Esmer, zayıf, yanakları içe çökük, elleri ince, masum bakışlı bir kızdı. Yanında ise konuşurken göze bakamayan, her halinden problemli bir çocukluk geçirdiği belli olan babası vardı. Kıza ellerini uzat dedim, uzattı. Babası bağırdı: “Düzgün uzat!” “Kızım şuraya otur dedim!” Kız doğru yere oturdu, babası bağırdı: “Nereye oturdun öyle?” Bir üveylik hemen sezilmişti ama nasıl?
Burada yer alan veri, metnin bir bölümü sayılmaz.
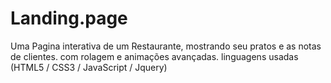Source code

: # Landing.page
Uma Pagina interativa de um Restaurante, mostrando seu pratos e as notas de clientes. com rolagem e animações avançadas. linguagens usadas (HTML5 / CSS3 / JavaScript / Jquery)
Baba, daha çocukken yetimhanede büyümüştü. Orada küçük bir meslek sahibi olup evlenmişti. Eşiyle anlaşamayınca hamile kadını terk etmişti. Yavrusunu hiç aklına bile getirmemişti 20 yıl. (Yeryüzünde nerede bir yavrusu olduğunu bilmeyen pek çok erkek vardır herhalde.) Çocuğu dünyaya getiren kadın kısa bir süre sonra ölmüştü. Yaşlı anneanne ise kızı büyütürken bunamaya başlamıştı. Çocuk ve bunamış anneanne senelerce yardımla yaşar hale gelmişlerdi. Bu sağlıksız ortamda yaşayan kıza bir de hastalık musallat olmuştu. Daha önceki hikâyelerde tariflediğim “Manik hecme.” Önceleri düzgün davranan kızcağız, hastalığın oluşturduğu cinsel kamçılanma sebebiyle, erkeklerle samimiyeti arttırmış, kendini bilmez davranışlarda bulunmaya başlamıştı.
Bu arada 20 yıl önce dul kalan baba, büyük bir şehre taşınmış, iyi bir işe sahip olmuş, renkli gözlü, güzel, öfkeli, uyanık ve kocasını çok iyi çekip çeviren bir kadınla evlenmişti. Güzel güzel, akıllı ve eğitim ortamında sağlıklı üç çocuğu vardı. Ama köyden gelen haberler yüz kızartıcı idi. Sahipsiz kalan kızını ele almazsa kötü kadın olacaktı. Zavallı kızcağızın haberi mutlu yuvalarında bomba etkisi yapmıştı. Sofrada ağzından akıtmadan yemek yiyemiyordu. Çünkü kullandığı ilaçlar elini titretiyordu. İlaçlar bitip kızcağız aklını tekrar kazanıncaya kadar zaten kendine olmayan güvenini hepten yitirmişti. Her davranışı göz önünde olan kız, sürekli azarlanıyor, horlanıyor. Bu sefer korktukça eli daha çok titriyordu. Yemeğini ayırdılar, odasında yiyecekti. Hiçbir canlının karşı koyamayacağı YALNIZLIĞA bu biçare de karşı koyamamış, aşırı iştah açan ilaçlarına rağmen çöp gibi kuruydu. Öz babasının evinde istenmeyen evlatlıktı. Manik hecme’den kurtulup kendine gelmeye başladığında bu esaretten kurtulmak istedi. Evden kaçıp eski evlerine gitmeye çalıştı. Zaten döven üvey anne her yerini iyice morartmıştı. Odayı da kilitlemişti. O zaman da telefon etti polise, “İmdat, beni kurtarın, hapsediyorlar,” diye. Sonuç, yine iki mor gözdü. Zorla topladığı aklı iyice karışmıştı, ama asla başkasına vuramayacak şekilde sindirilerek yetiştirilmişti. Kapana sıkışmış gibi çaresiz, ümitsiz bakınıyordu. Tüm konuşmalarıma rağmen aile sevgi ile yanaşmayı beceremedi kıza. Kızcağız manik hecme’den kurtuluyor, düzeliyor, ama dayak ve dışlanmadan kurtulamıyordu.